オンラインフィットネスのライブ型は、インストラクターとリアルタイムでつながりながら自宅やオフィスから参加できる運動プログラムです。最大の特徴は「移動の手間がゼロ」でありながら、録画を見るだけの動画型よりも運動習慣が定着しやすい点にあります。福利厚生として導入する場合は、ライブ型単独で完結させるのではなく、動画型やオンサイト型と組み合わせて運用すると、参加率と継続率の両方を高めやすくなります。

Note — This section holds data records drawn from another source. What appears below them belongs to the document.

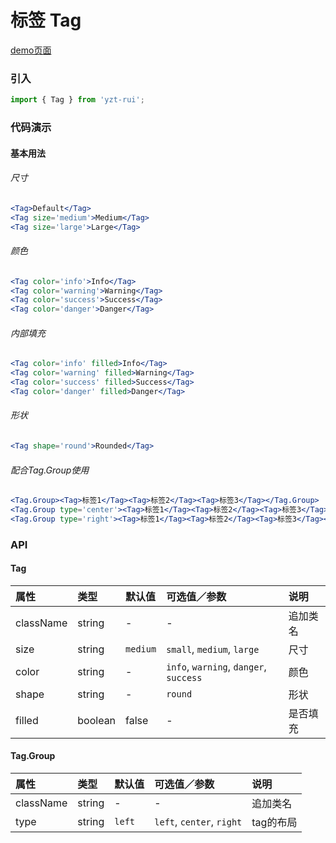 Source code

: # 标签 Tag

[demo页面](https://yyb323.com/yui.mobile/tag)

### 引入

```js
import { Tag } from 'yzt-rui';
```

### 代码演示

#### 基本用法

###### 尺寸
```jsx
<Tag>Default</Tag>
<Tag size='medium'>Medium</Tag>
<Tag size='large'>Large</Tag>
```

###### 颜色
```jsx
<Tag color='info'>Info</Tag>
<Tag color='warning'>Warning</Tag>
<Tag color='success'>Success</Tag>
<Tag color='danger'>Danger</Tag>
```

###### 内部填充
```jsx
<Tag color='info' filled>Info</Tag>
<Tag color='warning' filled>Warning</Tag>
<Tag color='success' filled>Success</Tag>
<Tag color='danger' filled>Danger</Tag>
```

###### 形状
```jsx
<Tag shape='round'>Rounded</Tag>
```

###### 配合Tag.Group使用
```jsx
<Tag.Group><Tag>标签1</Tag><Tag>标签2</Tag><Tag>标签3</Tag></Tag.Group>
<Tag.Group type='center'><Tag>标签1</Tag><Tag>标签2</Tag><Tag>标签3</Tag></Tag.Group>
<Tag.Group type='right'><Tag>标签1</Tag><Tag>标签2</Tag><Tag>标签3</Tag></Tag.Group>
```

### API

#### Tag

| 属性 | 类型 | 默认值 | 可选值／参数 | 说明 |
| :--- | :--- | :--- | :--- | :--- |
| className | string | - | - | 追加类名 |
| size | string | `medium` | `small`, `medium`, `large`  | 尺寸 |
| color | string | - | `info`, `warning`, `danger`, `success`  | 颜色 |
| shape | string | - | `round`  | 形状 |
| filled | boolean | false | - | 是否填充 |

#### Tag.Group

| 属性 | 类型 | 默认值 | 可选值／参数 | 说明 |
| :--- | :--- | :--- | :--- | :--- |
| className | string | - | - | 追加类名 |
| type | string | `left` | `left`, `center`, `right` | tag的布局 |
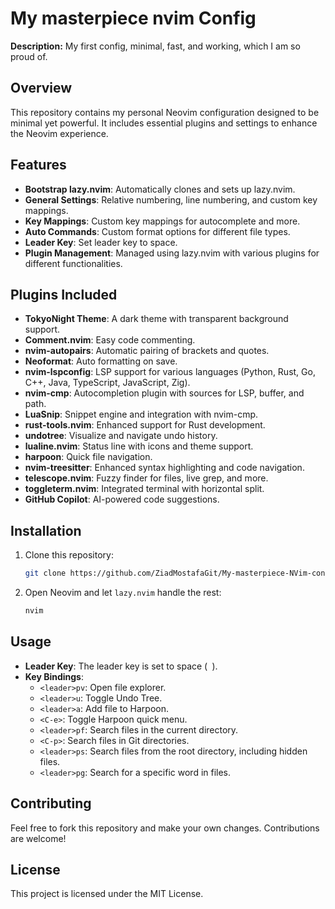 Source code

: # My masterpiece nvim Config

**Description:** My first config, minimal, fast, and working, which I am so proud of.

## Overview

This repository contains my personal Neovim configuration designed to be minimal yet powerful. It includes essential plugins and settings to enhance the Neovim experience.

## Features

- **Bootstrap lazy.nvim**: Automatically clones and sets up lazy.nvim.
- **General Settings**: Relative numbering, line numbering, and custom key mappings.
- **Key Mappings**: Custom key mappings for autocomplete and more.
- **Auto Commands**: Custom format options for different file types.
- **Leader Key**: Set leader key to space.
- **Plugin Management**: Managed using lazy.nvim with various plugins for different functionalities.

## Plugins Included

- **TokyoNight Theme**: A dark theme with transparent background support.
- **Comment.nvim**: Easy code commenting.
- **nvim-autopairs**: Automatic pairing of brackets and quotes.
- **Neoformat**: Auto formatting on save.
- **nvim-lspconfig**: LSP support for various languages (Python, Rust, Go, C++, Java, TypeScript, JavaScript, Zig).
- **nvim-cmp**: Autocompletion plugin with sources for LSP, buffer, and path.
- **LuaSnip**: Snippet engine and integration with nvim-cmp.
- **rust-tools.nvim**: Enhanced support for Rust development.
- **undotree**: Visualize and navigate undo history.
- **lualine.nvim**: Status line with icons and theme support.
- **harpoon**: Quick file navigation.
- **nvim-treesitter**: Enhanced syntax highlighting and code navigation.
- **telescope.nvim**: Fuzzy finder for files, live grep, and more.
- **toggleterm.nvim**: Integrated terminal with horizontal split.
- **GitHub Copilot**: AI-powered code suggestions.

## Installation

1. Clone this repository:
    ```sh
    git clone https://github.com/ZiadMostafaGit/My-masterpiece-NVim-config-which-simply-works.git ~/.config/nvim
    ```

2. Open Neovim and let `lazy.nvim` handle the rest:
    ```sh
    nvim
    ```

## Usage

- **Leader Key**: The leader key is set to space (` `).
- **Key Bindings**:
  - `<leader>pv`: Open file explorer.
  - `<leader>u`: Toggle Undo Tree.
  - `<leader>a`: Add file to Harpoon.
  - `<C-e>`: Toggle Harpoon quick menu.
  - `<leader>pf`: Search files in the current directory.
  - `<C-p>`: Search files in Git directories.
  - `<leader>ps`: Search files from the root directory, including hidden files.
  - `<leader>pg`: Search for a specific word in files.

## Contributing

Feel free to fork this repository and make your own changes. Contributions are welcome!

## License

This project is licensed under the MIT License.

オンラインフィットネスのライブ型とは、インストラクターがリアルタイムで配信するグループレッスンに、参加者がビデオ通話を通じて同時参加する運動プログラムの提供形態です。ボディパレットでは、このライブ型を「運動のきっかけづくり」と「継続の仕組み化」を両立させる中核の手段として位置づけています。
この記事でわかること
- オンラインフィットネス ライブ型の仕組みと、動画型・店舗型との違い
- 福利厚生としてライブ型を導入する3つのメリットと、注意すべきデメリット
- ライブ型が向いている企業・向いていない企業の見分け方
- 「自宅でカメラON」のハードルを下げる運用の工夫
- ライブ型・動画型・オンサイト型を組み合わせた運用設計の考え方
※この記事の内容は2026年6月時点の情報に基づいています。
オンラインフィットネスのライブ型とは?動画型・店舗型との違い
オンラインフィットネスのライブ型は、リアルタイム配信のレッスンに参加者が同時に参加する形態で、トレーナーや他の参加者との一体感を味わえる点が動画型との大きな違いです。場所を問わず参加できる手軽さと、決まった時間に開催されることによる習慣化のしやすさを両立しているのが特徴です。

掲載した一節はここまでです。